We also have to purchase our own pins, and I'm seriously considering not buying one. They're $65, and they have the year the program was founded (1989), not my graduating year. No personalized engraving, no nothing. Maybe this is 'traditional', but I have a tough time swallowing that amount of money for a pin that says 1989 on it. I'm paying my own tuition, fees, etc, and working full-time...I have major surgery coming up over spring break, and i'm in the process of leaving my husband and getting my own place. I do *not* have $65 to throw away on a pin that will, most likely, never come out of the box after the ceremony.

Another poster suggested graduation gowns....I think that would serve exactly the same purpose, and can be rented cheaply. (For the vast majority of us, *anything* cheaper is better!)

Thanks for all your great suggestions...it's wonderful to get a different perspective on these things, since sometimes you can be too close to a situation to see it clearly.

My 1978 graduating class took a vote and decided against the caps. We had a pinning ceremony at the school. We all wore nice dresses or business suits. Refreshments and snacks afterwards. We had 100% participation and it was very nice rememorable moment for me.

I would be bothered by the church location also and the caps. Are you joining a nunnery?

My 1978 graduating class took a vote and decided against the caps. We had a pinning ceremony at the school. We all wore nice dresses or business suits. Refreshments and snacks afterwards. We had 100% participation and it was very nice rememorable moment for me.

I would be bothered by the church location also and the caps. Are you joining a nunnery?
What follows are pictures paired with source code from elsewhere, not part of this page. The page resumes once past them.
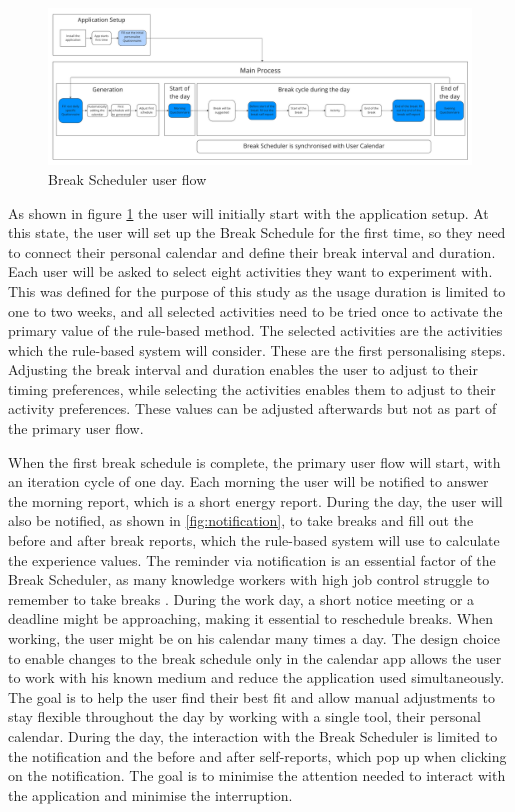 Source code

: \documentclass{hasel_thesis}
\begin{document}
\begin{figure}[htp]
    \centering
    \includegraphics[width=15cm]{hasel_thesis/images/userflow_v2.png}
    \caption{Break Scheduler user flow}
    \label{fig:user-flow}
\end{figure}

As shown in figure \ref{fig:user-flow} the user will initially start with the application setup. At this state, the user will set up the Break Schedule for the first time, so they need to connect their personal calendar and define their break interval and duration. Each user will be asked to select eight activities they want to experiment with. This was defined for the purpose of this study as the usage duration is limited to one to two weeks, and all selected activities need to be tried once to activate the primary value of the rule-based method. The selected activities are the activities which the rule-based system will consider. These are the first personalising steps. Adjusting the break interval and duration enables the user to adjust to their timing preferences, while selecting the activities enables them to adjust to their activity preferences. These values can be adjusted afterwards but not as part of the primary user flow. 


When the first break schedule is complete, the primary user flow will start, with an iteration cycle of one day. Each morning the user will be notified to answer the morning report, which is a short energy report. During the day, the user will also be notified, as shown in \ref{fig:notification}, to take breaks and fill out the before and after break reports, which the rule-based system will use to calculate the experience values. The reminder via notification is an essential factor of the Break Scheduler, as many knowledge workers with high job control struggle to remember to take breaks \cite{McLean.2001}. During the work day, a short notice meeting or a deadline might be approaching, making it essential to reschedule breaks. When working, the user might be on his calendar many times a day. The design choice to enable changes to the break schedule only in the calendar app allows the user to work with his known medium and reduce the application used simultaneously. The goal is to help the user find their best fit and allow manual adjustments to stay flexible throughout the day by working with a single tool, their personal calendar. During the day, the interaction with the Break Scheduler is limited to the notification and the before and after self-reports, which pop up when clicking on the notification. The goal is to minimise the attention needed to interact with the application and minimise the interruption. 
\end{document}
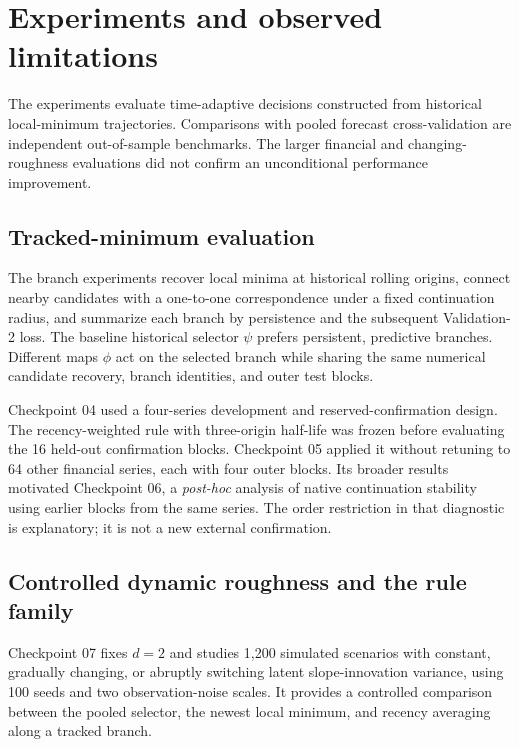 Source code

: \section{Experiments and observed limitations}
\label{sec:adaptive_evaluation}

The experiments evaluate time-adaptive decisions constructed from
historical local-minimum trajectories. Comparisons with pooled
forecast cross-validation are independent out-of-sample benchmarks.
The larger financial and changing-roughness evaluations did not
confirm an unconditional performance improvement.

\subsection{Tracked-minimum evaluation}

The branch experiments recover local minima at historical rolling
origins, connect nearby candidates with a one-to-one correspondence
under a fixed continuation radius, and summarize each branch by
persistence and the subsequent Validation-2 loss. The baseline
historical selector $\psi$ prefers persistent, predictive branches.
Different maps $\phi$ act on the selected branch while sharing the
same numerical candidate recovery, branch identities, and outer
test blocks.

Checkpoint 04 used a four-series development and reserved-confirmation
design. The recency-weighted rule with three-origin half-life was
frozen before evaluating the 16 held-out confirmation blocks.
Checkpoint 05 applied it without retuning to 64 other financial
series, each with four outer blocks. Its broader results motivated
Checkpoint 06, a \emph{post-hoc} analysis of native continuation
stability using earlier blocks from the same series. The order
restriction in that diagnostic is explanatory; it is not a new
external confirmation.

\subsection{Controlled dynamic roughness and the rule family}

Checkpoint 07 fixes $d=2$ and studies 1,200 simulated scenarios with
constant, gradually changing, or abruptly switching latent
slope-innovation variance, using 100 seeds and two observation-noise
scales. It provides a controlled comparison between the pooled
selector, the newest local minimum, and recency averaging along a
tracked branch.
are there still nursing caps being worn? I thought we got rid of them because of how dirty they were

I support you in your position, but I would also urge you not to skip your pinning over this. You have earned the right to be there, even if the circumstances are not exactly what you would like. You should be proud of your accomplishments, and have earned the right to celebrate this day. Please don't let the details overshadow all you've done to finish school.